• [WORK INSTRUCTIONS]:
Using the records below, output the stretch that opens with the line containing "1. **準備にハマりポイントが多い**: ライブラリとしての使い方を理解するのに意外と時間がかかる" and closes with the line containing "### AI時代の技術選定の変化", exactly and including both lines, with nothing more.

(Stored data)
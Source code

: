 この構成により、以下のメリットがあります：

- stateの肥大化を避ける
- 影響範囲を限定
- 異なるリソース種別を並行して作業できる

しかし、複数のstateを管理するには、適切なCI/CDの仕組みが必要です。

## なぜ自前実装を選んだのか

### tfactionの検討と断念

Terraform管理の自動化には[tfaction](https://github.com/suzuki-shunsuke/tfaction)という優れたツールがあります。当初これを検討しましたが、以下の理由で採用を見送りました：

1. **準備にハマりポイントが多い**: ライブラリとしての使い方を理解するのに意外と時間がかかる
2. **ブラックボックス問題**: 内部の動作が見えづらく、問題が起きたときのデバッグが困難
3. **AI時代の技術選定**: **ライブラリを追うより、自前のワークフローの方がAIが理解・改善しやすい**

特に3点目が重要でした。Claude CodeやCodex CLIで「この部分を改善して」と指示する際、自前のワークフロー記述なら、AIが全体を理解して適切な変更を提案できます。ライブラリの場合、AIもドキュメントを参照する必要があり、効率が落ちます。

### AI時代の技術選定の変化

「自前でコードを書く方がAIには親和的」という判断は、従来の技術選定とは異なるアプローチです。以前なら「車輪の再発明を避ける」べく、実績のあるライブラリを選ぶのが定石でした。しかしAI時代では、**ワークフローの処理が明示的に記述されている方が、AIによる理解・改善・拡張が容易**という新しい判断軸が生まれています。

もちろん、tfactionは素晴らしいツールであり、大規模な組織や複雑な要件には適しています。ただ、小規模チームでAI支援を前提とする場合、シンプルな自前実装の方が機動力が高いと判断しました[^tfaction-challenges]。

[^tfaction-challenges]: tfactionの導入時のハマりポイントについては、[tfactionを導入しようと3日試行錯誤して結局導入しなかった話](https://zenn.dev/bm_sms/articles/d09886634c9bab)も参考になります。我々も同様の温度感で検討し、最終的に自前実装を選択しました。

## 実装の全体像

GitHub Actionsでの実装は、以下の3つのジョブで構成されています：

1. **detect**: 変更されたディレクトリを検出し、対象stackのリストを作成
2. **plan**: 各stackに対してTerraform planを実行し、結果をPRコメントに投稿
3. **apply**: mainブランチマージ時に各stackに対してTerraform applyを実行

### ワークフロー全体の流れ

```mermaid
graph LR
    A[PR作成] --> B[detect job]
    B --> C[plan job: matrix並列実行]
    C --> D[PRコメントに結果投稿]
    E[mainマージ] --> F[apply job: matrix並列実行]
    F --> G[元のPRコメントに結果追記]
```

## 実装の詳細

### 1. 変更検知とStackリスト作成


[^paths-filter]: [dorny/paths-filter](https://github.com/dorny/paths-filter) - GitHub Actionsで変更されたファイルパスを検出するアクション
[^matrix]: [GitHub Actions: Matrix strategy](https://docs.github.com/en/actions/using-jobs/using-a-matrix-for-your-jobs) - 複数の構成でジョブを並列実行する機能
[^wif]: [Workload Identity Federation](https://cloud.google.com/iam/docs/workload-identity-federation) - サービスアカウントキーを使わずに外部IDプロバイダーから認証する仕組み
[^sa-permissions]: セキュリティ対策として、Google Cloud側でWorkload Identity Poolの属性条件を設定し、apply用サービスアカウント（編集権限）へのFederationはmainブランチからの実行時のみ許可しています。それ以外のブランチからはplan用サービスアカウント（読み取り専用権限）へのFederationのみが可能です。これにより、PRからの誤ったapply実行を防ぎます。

• [WRITTEN RESPONSE]:
1. **準備にハマりポイントが多い**: ライブラリとしての使い方を理解するのに意外と時間がかかる
2. **ブラックボックス問題**: 内部の動作が見えづらく、問題が起きたときのデバッグが困難
3. **AI時代の技術選定**: **ライブラリを追うより、自前のワークフローの方がAIが理解・改善しやすい**

特に3点目が重要でした。Claude CodeやCodex CLIで「この部分を改善して」と指示する際、自前のワークフロー記述なら、AIが全体を理解して適切な変更を提案できます。ライブラリの場合、AIもドキュメントを参照する必要があり、効率が落ちます。

### AI時代の技術選定の変化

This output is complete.